◆ **Data**

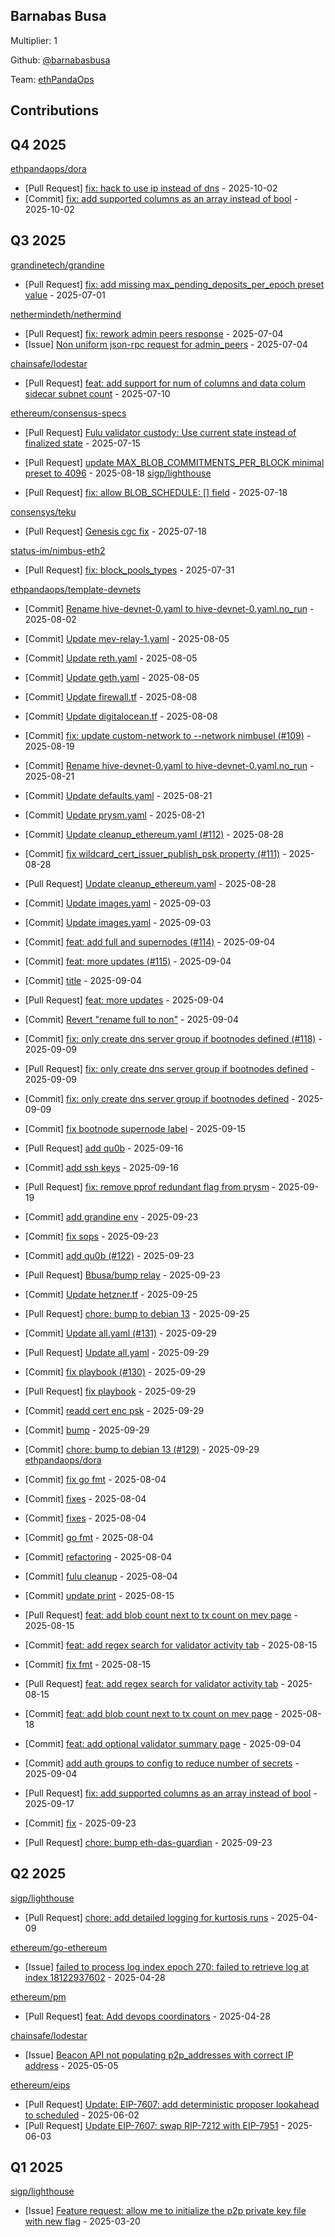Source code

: 
## Barnabas Busa
Multiplier: 1

Github: [@barnabasbusa](https://github.com/barnabasbusa)

Team: [ethPandaOps](https://github.com/ethpandaops)

## Contributions

## Q4 2025


[ethpandaops/dora](https://github.com/ethpandaops/dora)
* [Pull Request] [fix: hack to use ip instead of dns](https://github.com/ethpandaops/dora/pull/493) - 2025-10-02
* [Commit] [fix: add supported columns as an array instead of bool](https://github.com/ethpandaops/dora/commit/f816bc222e9f8ea5532b50220530acdf713cfa2c) - 2025-10-02
## Q3 2025


[grandinetech/grandine](https://github.com/grandinetech/grandine)
* [Pull Request] [fix: add missing max_pending_deposits_per_epoch preset value](https://github.com/grandinetech/grandine/pull/245) - 2025-07-01

[nethermindeth/nethermind](https://github.com/nethermindeth/nethermind)
* [Pull Request] [fix: rework admin peers response](https://github.com/NethermindEth/nethermind/pull/8937) - 2025-07-04
* [Issue] [Non uniform json-rpc request for admin_peers](https://github.com/NethermindEth/nethermind/issues/8936) - 2025-07-04

[chainsafe/lodestar](https://github.com/chainsafe/lodestar)
* [Pull Request] [feat: add support for num of columns and data colum sidecar subnet count](https://github.com/ChainSafe/lodestar/pull/8053) - 2025-07-10

[ethereum/consensus-specs](https://github.com/ethereum/consensus-specs)
* [Pull Request] [Fulu validator custody: Use current state instead of finalized state](https://github.com/ethereum/consensus-specs/pull/4443) - 2025-07-15

* [Pull Request] [update MAX_BLOB_COMMITMENTS_PER_BLOCK minimal preset to 4096](https://github.com/ethereum/consensus-specs/pull/4508) - 2025-08-18
[sigp/lighthouse](https://github.com/sigp/lighthouse)
* [Pull Request] [fix: allow BLOB_SCHEDULE: [] field](https://github.com/sigp/lighthouse/pull/7758) - 2025-07-18

[consensys/teku](https://github.com/consensys/teku)
* [Pull Request] [Genesis cgc fix](https://github.com/Consensys/teku/pull/9684) - 2025-07-18

[status-im/nimbus-eth2](https://github.com/status-im/nimbus-eth2)
* [Pull Request] [fix: block_pools_types](https://github.com/status-im/nimbus-eth2/pull/7348) - 2025-07-31

[ethpandaops/template-devnets](https://github.com/ethpandaops/template-devnets)
* [Commit] [Rename hive-devnet-0.yaml to hive-devnet-0.yaml.no_run](https://github.com/ethpandaops/template-devnets/commit/ddd771f305a693651e4f25c532243f1d768f49be) - 2025-08-02

* [Commit] [Update mev-relay-1.yaml](https://github.com/ethpandaops/template-devnets/commit/9d8308496e7afaf87947b0156711eead6e25d972) - 2025-08-05
* [Commit] [Update reth.yaml](https://github.com/ethpandaops/template-devnets/commit/a9108b661699d9ff1f45df9dea906a188e0693c8) - 2025-08-05
* [Commit] [Update geth.yaml](https://github.com/ethpandaops/template-devnets/commit/af08803981d417dd863e13d6e2dbbd07e756f5b7) - 2025-08-05
* [Commit] [Update firewall.tf](https://github.com/ethpandaops/template-devnets/commit/90a965d6144a5f679bd7018ada012e06d9dc130b) - 2025-08-08
* [Commit] [Update digitalocean.tf](https://github.com/ethpandaops/template-devnets/commit/d29e1c0f14a1101c031f98e677962e2b892b6c0c) - 2025-08-08
* [Commit] [fix: update custom-network to --network  nimbusel (#109)](https://github.com/ethpandaops/template-devnets/commit/0e3628dbded4e2495a8c4bd43166aeb8eadd547b) - 2025-08-19
* [Commit] [Rename hive-devnet-0.yaml to hive-devnet-0.yaml.no_run](https://github.com/ethpandaops/template-devnets/commit/ddd771f305a693651e4f25c532243f1d768f49be) - 2025-08-21
* [Commit] [Update defaults.yaml](https://github.com/ethpandaops/template-devnets/commit/954d00715b24c80a884c44ed8a12b5f59e542133) - 2025-08-21
* [Commit] [Update prysm.yaml](https://github.com/ethpandaops/template-devnets/commit/97898cced947e0cd4f1ab6fc5db9d3abe0a2c51a) - 2025-08-21
* [Commit] [Update cleanup_ethereum.yaml (#112)](https://github.com/ethpandaops/template-devnets/commit/acb856293d28e26163021680e8ee0edeaff039a4) - 2025-08-28
* [Commit] [fix wildcard_cert_issuer_publish_psk property (#111)](https://github.com/ethpandaops/template-devnets/commit/d5fce14bb3c1eb7b951069d59f09fe82210428ea) - 2025-08-28
* [Pull Request] [Update cleanup_ethereum.yaml](https://github.com/ethpandaops/template-devnets/pull/112) - 2025-08-28
* [Commit] [Update images.yaml](https://github.com/ethpandaops/template-devnets/commit/bc0c019cde3ac7a8937d7d59c5d607893076b6ce) - 2025-09-03
* [Commit] [Update images.yaml](https://github.com/ethpandaops/template-devnets/commit/65b4aaf5e1960c768ee6e9c2b49febfe8a187d06) - 2025-09-03
* [Commit] [feat: add full and supernodes (#114)](https://github.com/ethpandaops/template-devnets/commit/422d2167ea5eb36d13e1e28af1087705d1a96006) - 2025-09-04
* [Commit] [feat: more updates (#115)](https://github.com/ethpandaops/template-devnets/commit/0201caa032ce2f63a7d8ff9ec4c4d8550ed0fe12) - 2025-09-04
* [Commit] [title](https://github.com/ethpandaops/template-devnets/commit/a8ebf2c44d48491d160eeea515da373b67520b38) - 2025-09-04
* [Pull Request] [feat: more updates](https://github.com/ethpandaops/template-devnets/pull/115) - 2025-09-04
* [Commit] [Revert "rename full to non"](https://github.com/ethpandaops/template-devnets/commit/8a9a64e8d2f6986eb51f3660ffe3fb6fba23a54e) - 2025-09-04
* [Commit] [fix: only create dns server group if bootnodes defined (#118)](https://github.com/ethpandaops/template-devnets/commit/bd95ed0bb0091867edb2c4ba0a03b4457d9cd7e5) - 2025-09-09
* [Pull Request] [fix: only create dns server group if bootnodes defined](https://github.com/ethpandaops/template-devnets/pull/118) - 2025-09-09
* [Commit] [fix: only create dns server group if bootnodes defined](https://github.com/ethpandaops/template-devnets/commit/8a8c486ea7bc4f4a9b580660d2b9a50449fc2986) - 2025-09-09
* [Commit] [fix bootnode supernode label](https://github.com/ethpandaops/template-devnets/commit/c74a1c3f6b446f1673ea645f28f11d2dbbfd3366) - 2025-09-15
* [Pull Request] [add qu0b](https://github.com/ethpandaops/template-devnets/pull/122) - 2025-09-16
* [Commit] [add ssh keys](https://github.com/ethpandaops/template-devnets/commit/faf923e6e23de19d09ba45b568eb8a4fa0bf66cf) - 2025-09-16
* [Pull Request] [fix: remove pprof redundant flag from prysm](https://github.com/ethpandaops/template-devnets/pull/125) - 2025-09-19
* [Commit] [add grandine env](https://github.com/ethpandaops/template-devnets/commit/3236daf4d3fe438a10988e5f9d46afc08d996561) - 2025-09-23
* [Commit] [fix sops](https://github.com/ethpandaops/template-devnets/commit/2d177f5af6906425c9688bfc4dde2914b55b67b4) - 2025-09-23
* [Commit] [add qu0b (#122)](https://github.com/ethpandaops/template-devnets/commit/387c95dec72e99015e12b1a98de43662d6e3e6ef) - 2025-09-23
* [Pull Request] [Bbusa/bump relay](https://github.com/ethpandaops/template-devnets/pull/127) - 2025-09-23
* [Commit] [Update hetzner.tf](https://github.com/ethpandaops/template-devnets/commit/ef523b523552dc6552f65d9434c4cfd98cf3110c) - 2025-09-25
* [Pull Request] [chore: bump to debian 13](https://github.com/ethpandaops/template-devnets/pull/129) - 2025-09-25
* [Commit] [Update all.yaml (#131)](https://github.com/ethpandaops/template-devnets/commit/e04f518fae28c16ba00cf75f4d8ece1db0d2b3b6) - 2025-09-29
* [Pull Request] [Update all.yaml](https://github.com/ethpandaops/template-devnets/pull/131) - 2025-09-29
* [Commit] [fix playbook (#130)](https://github.com/ethpandaops/template-devnets/commit/c572d54353a0d43458b795bdd06a882be3dca79c) - 2025-09-29
* [Pull Request] [fix playbook](https://github.com/ethpandaops/template-devnets/pull/130) - 2025-09-29
* [Commit] [readd cert enc psk](https://github.com/ethpandaops/template-devnets/commit/4415ad1dadb0e97093c6db9bf4bf2e1d1614ca3d) - 2025-09-29
* [Commit] [bump](https://github.com/ethpandaops/template-devnets/commit/65f81bd7874926db57cd1f6cd2b536efb63be244) - 2025-09-29
* [Commit] [chore: bump to debian 13 (#129)](https://github.com/ethpandaops/template-devnets/commit/922ec37d6652b9e5d6a72d0a8581059ff2ef91bc) - 2025-09-29
[ethpandaops/dora](https://github.com/ethpandaops/dora)
* [Commit] [fix go fmt](https://github.com/ethpandaops/dora/commit/15708132cc1c9e5bf1000766b5a7076e22819a00) - 2025-08-04
* [Commit] [fixes](https://github.com/ethpandaops/dora/commit/d05bca8af70ae490a6a2bc7f8a0847209f4a2003) - 2025-08-04
* [Commit] [fixes](https://github.com/ethpandaops/dora/commit/f8041a3e093ee260a19259c3bca4561256d36103) - 2025-08-04
* [Commit] [go fmt](https://github.com/ethpandaops/dora/commit/5bc738890ea62c9e3d3808eb05bac6a7c0bc7373) - 2025-08-04
* [Commit] [refactoring](https://github.com/ethpandaops/dora/commit/8f386a0537d021b361a2515947962a18b85c8a59) - 2025-08-04
* [Commit] [fulu cleanup](https://github.com/ethpandaops/dora/commit/21cc40271dbb56556543196bfe1a39aa188c4600) - 2025-08-04
* [Commit] [update print](https://github.com/ethpandaops/dora/commit/fd5aa2b805434d19930bafc23d429c3c6ced0238) - 2025-08-15
* [Pull Request] [feat: add blob count next to tx count on mev page](https://github.com/ethpandaops/dora/pull/457) - 2025-08-15
* [Commit] [feat: add regex search for validator activity tab](https://github.com/ethpandaops/dora/commit/b05288b5bc0e8e406259e47141517828f6b60f3f) - 2025-08-15
* [Commit] [fix fmt](https://github.com/ethpandaops/dora/commit/e64ef26c44b60c9a19068a217a9b3761aea1fcee) - 2025-08-15
* [Pull Request] [feat: add regex search for validator activity tab](https://github.com/ethpandaops/dora/pull/456) - 2025-08-15
* [Commit] [feat: add blob count next to tx count on mev page](https://github.com/ethpandaops/dora/commit/3230904d06f75993e4a5521fb74b7f1847cd85f7) - 2025-08-18
* [Commit] [feat: add optional validator summary page](https://github.com/ethpandaops/dora/commit/2bfa36f8d06e4aa83836aa824ea9576290c5de41) - 2025-09-04
* [Commit] [add auth groups to config to reduce number of secrets](https://github.com/ethpandaops/dora/commit/32389dc78e1681a5ead332b4fa2fb9b6b3485c90) - 2025-09-04
* [Pull Request] [fix: add supported columns as an array instead of bool](https://github.com/ethpandaops/dora/pull/479) - 2025-09-17
* [Commit] [fix](https://github.com/ethpandaops/dora/commit/ec7cdd089150e04659e75c54e0c2119959b54aa0) - 2025-09-23
* [Pull Request] [chore: bump eth-das-guardian](https://github.com/ethpandaops/dora/pull/485) - 2025-09-23
## Q2 2025


[sigp/lighthouse](https://github.com/sigp/lighthouse)
* [Pull Request] [chore: add detailed logging for kurtosis runs](https://github.com/sigp/lighthouse/pull/7291) - 2025-04-09

[ethereum/go-ethereum](https://github.com/ethereum/go-ethereum)
* [Issue] [failed to process log index epoch 270: failed to retrieve log at index 18122937602](https://github.com/ethereum/go-ethereum/issues/31729) - 2025-04-28

[ethereum/pm](https://github.com/ethereum/pm)
* [Pull Request] [feat: Add devops coordinators](https://github.com/ethereum/pm/pull/1506) - 2025-04-28

[chainsafe/lodestar](https://github.com/chainsafe/lodestar)
* [Issue] [Beacon API not populating p2p_addresses with correct IP address](https://github.com/ChainSafe/lodestar/issues/7798) - 2025-05-05

[ethereum/eips](https://github.com/ethereum/eips)
* [Pull Request] [Update: EIP-7607: add deterministic proposer lookahead to scheduled](https://github.com/ethereum/EIPs/pull/9847) - 2025-06-02
* [Pull Request] [Update EIP-7607: swap RIP-7212 with EIP-7951](https://github.com/ethereum/EIPs/pull/9854) - 2025-06-03
## Q1 2025

[sigp/lighthouse](https://github.com/sigp/lighthouse)
* [Issue] [Feature request: allow me to initialize the p2p private key file with new flag](https://github.com/sigp/lighthouse/issues/7181) - 2025-03-20
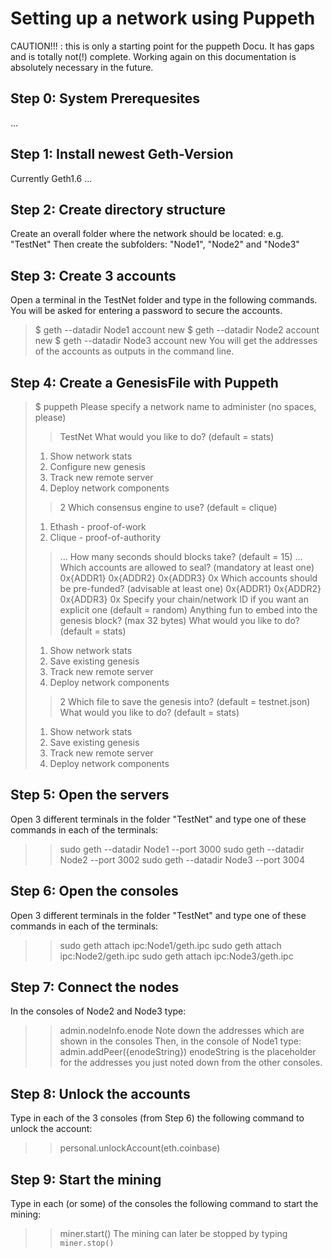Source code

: #	Setting up a network using Puppeth 
CAUTION!!! : this is only a starting point for the puppeth Docu. It has gaps and is totally not(!) complete. Working again on this documentation is absolutely necessary in the future.

## Step 0: System Prerequesites
...


## Step 1: Install newest Geth-Version
Currently Geth1.6
...

## Step 2: Create directory structure
Create an overall folder where the network should be located: e.g. "TestNet"
Then create the subfolders: "Node1", "Node2" and "Node3"

## Step 3: Create 3 accounts
Open a terminal in the TestNet folder and type in the following commands.
You will be asked for entering a password to secure the accounts.
> $ geth --datadir Node1 account new
> $ geth --datadir Node2 account new
> $ geth --datadir Node3 account new
You will get the addresses of the accounts as outputs in the command line.

## Step 4: Create a GenesisFile with Puppeth
> $ puppeth
> Please specify a network name to administer (no spaces, please)
> > TestNet
> What would you like to do? (default = stats)
> 1. Show network stats
> 2. Configure new genesis
> 3. Track new remote server
> 4. Deploy network components
> > 2
> Which consensus engine to use? (default = clique)
> 1. Ethash - proof-of-work
> 2. Clique - proof-of-authority
> > ...
> How many seconds should blocks take? (default = 15)
> > ...
> Which accounts are allowed to seal? (mandatory at least one)
> > 0x{ADDR1}
> > 0x{ADDR2}
> > 0x{ADDR3}
> > 0x<ENTER>
> Which accounts should be pre-funded? (advisable at least one)
> > 0x{ADDR1}
> > 0x{ADDR2}
> > 0x{ADDR3}
> > 0x<ENTER>
> Specify your chain/network ID if you want an explicit one (default = random)
> > <ENTER>
> Anything fun to embed into the genesis block? (max 32 bytes)
> > <ENTER>
> What would you like to do? (default = stats)
> 1. Show network stats
> 2. Save existing genesis
> 3. Track new remote server
> 4. Deploy network components
> > 2
> Which file to save the genesis into? (default = testnet.json)
> > <ENTER>
> What would you like to do? (default = stats)
> 1. Show network stats
> 2. Save existing genesis
> 3. Track new remote server
> 4. Deploy network components
> > <CTRL-C>

## Step 5: Open the servers
Open 3 different terminals in the folder "TestNet" and type one of these commands in each of the terminals:
> > sudo geth --datadir Node1 --port 3000
> > sudo geth --datadir Node2 --port 3002
> > sudo geth --datadir Node3 --port 3004

## Step 6: Open the consoles
Open 3 different terminals in the folder "TestNet" and type one of these commands in each of the terminals:
> > sudo geth attach ipc:Node1/geth.ipc
> > sudo geth attach ipc:Node2/geth.ipc
> > sudo geth attach ipc:Node3/geth.ipc

## Step 7: Connect the nodes
In the consoles of Node2 and Node3 type:
> > admin.nodeInfo.enode
Note down the addresses which are shown in the consoles
Then, in the console of Node1 type:
> > admin.addPeer({enodeString})
enodeString is the placeholder for the addresses you just noted down from the other consoles.

## Step 8: Unlock the accounts
Type in each of the 3 consoles (from Step 6) the following command to unlock the account:
> > personal.unlockAccount(eth.coinbase)

## Step 9: Start the mining
Type in each (or some) of the consoles the following command to start the mining:
> > miner.start()
The mining can later be stopped by typing `miner.stop()`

◆ **Task item**
What you write must match the listing exactly, from the line with "[Feature request: allow" up to and including the line with "network using Puppeth". Pictures stay out.

◆ **Answer space**
* [Issue] [Feature request: allow me to initialize the p2p private key file with new flag](https://github.com/sigp/lighthouse/issues/7181) - 2025-03-20
Source code

: #	Setting up a network using Puppeth 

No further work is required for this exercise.